Here is more from the Pew Project:

  • 34% of bloggers consider their blog a form of journalism, and 65% of bloggers do not.

  • 57% of bloggers include links to original sources either “sometimes” or “often.”

  • 56% of bloggers spend extra time trying to verify facts they want to include in a post either “sometimes” or “often.”
  • The main reasons for keeping a blog are creative expression and sharing personal experiences.
  • Only one-third of bloggers see blogging as a form of journalism. Yet many check facts and cite original sources.

The Pew Project focuses on people who use the Internet and those who consult blogs or write them. The Press Project focused on the general population of the northern plains and surveyed how many people read, listened to, or watched political information and where they encountered it.
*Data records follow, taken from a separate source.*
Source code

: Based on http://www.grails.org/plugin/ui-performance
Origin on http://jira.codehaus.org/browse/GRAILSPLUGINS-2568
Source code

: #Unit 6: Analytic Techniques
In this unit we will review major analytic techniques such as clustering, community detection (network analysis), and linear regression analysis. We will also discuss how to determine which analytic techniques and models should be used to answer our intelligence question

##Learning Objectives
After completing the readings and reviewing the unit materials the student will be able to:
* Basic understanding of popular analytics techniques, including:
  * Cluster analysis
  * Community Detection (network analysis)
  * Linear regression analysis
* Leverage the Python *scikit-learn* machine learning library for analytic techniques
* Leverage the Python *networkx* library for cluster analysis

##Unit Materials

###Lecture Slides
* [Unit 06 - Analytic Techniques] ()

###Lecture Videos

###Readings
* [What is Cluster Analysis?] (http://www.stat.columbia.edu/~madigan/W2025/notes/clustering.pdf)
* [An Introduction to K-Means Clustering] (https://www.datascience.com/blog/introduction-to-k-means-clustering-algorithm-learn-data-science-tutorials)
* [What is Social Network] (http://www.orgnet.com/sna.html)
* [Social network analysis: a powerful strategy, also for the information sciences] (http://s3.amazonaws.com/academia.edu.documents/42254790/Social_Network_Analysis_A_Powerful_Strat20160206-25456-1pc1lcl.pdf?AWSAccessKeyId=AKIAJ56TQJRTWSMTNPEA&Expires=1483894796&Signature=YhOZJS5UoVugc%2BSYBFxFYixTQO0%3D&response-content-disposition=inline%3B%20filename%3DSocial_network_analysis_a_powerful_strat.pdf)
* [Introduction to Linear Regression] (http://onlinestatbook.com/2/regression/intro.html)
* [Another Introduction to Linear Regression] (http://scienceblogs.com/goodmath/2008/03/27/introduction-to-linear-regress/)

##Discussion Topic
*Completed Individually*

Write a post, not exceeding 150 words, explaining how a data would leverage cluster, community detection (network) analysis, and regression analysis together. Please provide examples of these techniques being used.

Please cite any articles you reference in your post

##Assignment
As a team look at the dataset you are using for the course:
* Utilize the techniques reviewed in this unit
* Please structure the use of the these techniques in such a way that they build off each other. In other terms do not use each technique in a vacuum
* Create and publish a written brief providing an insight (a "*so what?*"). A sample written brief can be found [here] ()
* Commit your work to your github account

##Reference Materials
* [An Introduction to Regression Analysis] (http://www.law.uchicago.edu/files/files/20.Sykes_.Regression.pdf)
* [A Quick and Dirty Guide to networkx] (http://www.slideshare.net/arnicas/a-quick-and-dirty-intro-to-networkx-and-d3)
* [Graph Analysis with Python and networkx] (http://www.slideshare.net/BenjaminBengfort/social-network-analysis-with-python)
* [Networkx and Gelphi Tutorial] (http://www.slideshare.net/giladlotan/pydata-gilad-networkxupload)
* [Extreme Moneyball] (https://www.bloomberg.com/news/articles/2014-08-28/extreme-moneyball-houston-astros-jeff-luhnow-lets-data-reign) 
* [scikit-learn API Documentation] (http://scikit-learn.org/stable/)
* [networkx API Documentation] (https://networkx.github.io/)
The Press Project found that few people study political information in making political decisions. They either vote the party line--even if they don't know what the planks and agendas of their party are. Or they form impressions from friends and neighbors, churches and other organizations, and large political ads. (The group working on the detailed analysis of the Project Project information has a proprietary interest in the study and has embargoed detailed information. It has made available to sponsors of the study some general information. )

Very few of the voters in 2004 (only slightly more in 2006) were aware of blogs or consulted them if they were.

Most political blogs in the northern plains that were in existence for more than three months repeated their official party line. Much of what they did were attempts to cast news of political opponents in a negative light.

The readers of political blogs tended to be other bloggers of the same political persuasions.

A major impetus behind the Press Project was the defeat of Tom Daschle by John Thune. Blogs claimed to have played a major role in that defeat. However, the Press Project found the blogs were largely publishing information that was in circulation in other forms. In other words, the blogs were "attenuations" of larger campaigns taking place within the Republican Party, churches, many special-interest organizations, and organizations, similar to the Swift Boat campaign against John Kerry, set up to promote a particular mode of attack.

Some of the issues that seem to have led to the defeat of Tom Daschle were not prominently featured on blogs, while others such as his home in Washington, D.C., and his familiarity with national power figures were constant fodder. Blogs played a role in perpetuating the attacks, but they were not the motive force that they claimed. They were a minor factor in the dissemination of negative information. Some Thune-sponsored blogs assumed the roles of character assassins but they only did scattered sniping while organizations did the real combat.

We see that blogs can be used to raise the level of thought and discussion. But the Internet is going the way of television before it. Much on the Internet has formed another vast wasteland.

Our position on blogging is not in opposition to them. Our position is that they are untrustworthy and not valuable because they indulge in so much misinformation, scurrility, and --of course-- self-sucking. We think that blogs need the kind of criticism that press reviews give to the major media. We also think that if people were re-introduced to critical reading skills in our educational institutions, they would be aware of the deficiencies of blogs as information sources.

We do not have a vital media in our country anymore. News professionals have been displaced by investors who are looking for lavish bottom lines, not bare-boned facts. While the technology for delivering information is flourishing, the information itself is atrophying. And the collective mentality is undergoing a commensurate enfeebling.

You want to refute that? Just read the comment sections on blogs and discussion boards, and then try to make a case that our nation is in good mental health.

1 comment:

Jake said...

If we tried to intelligently refute it, would you at least attempt to respond?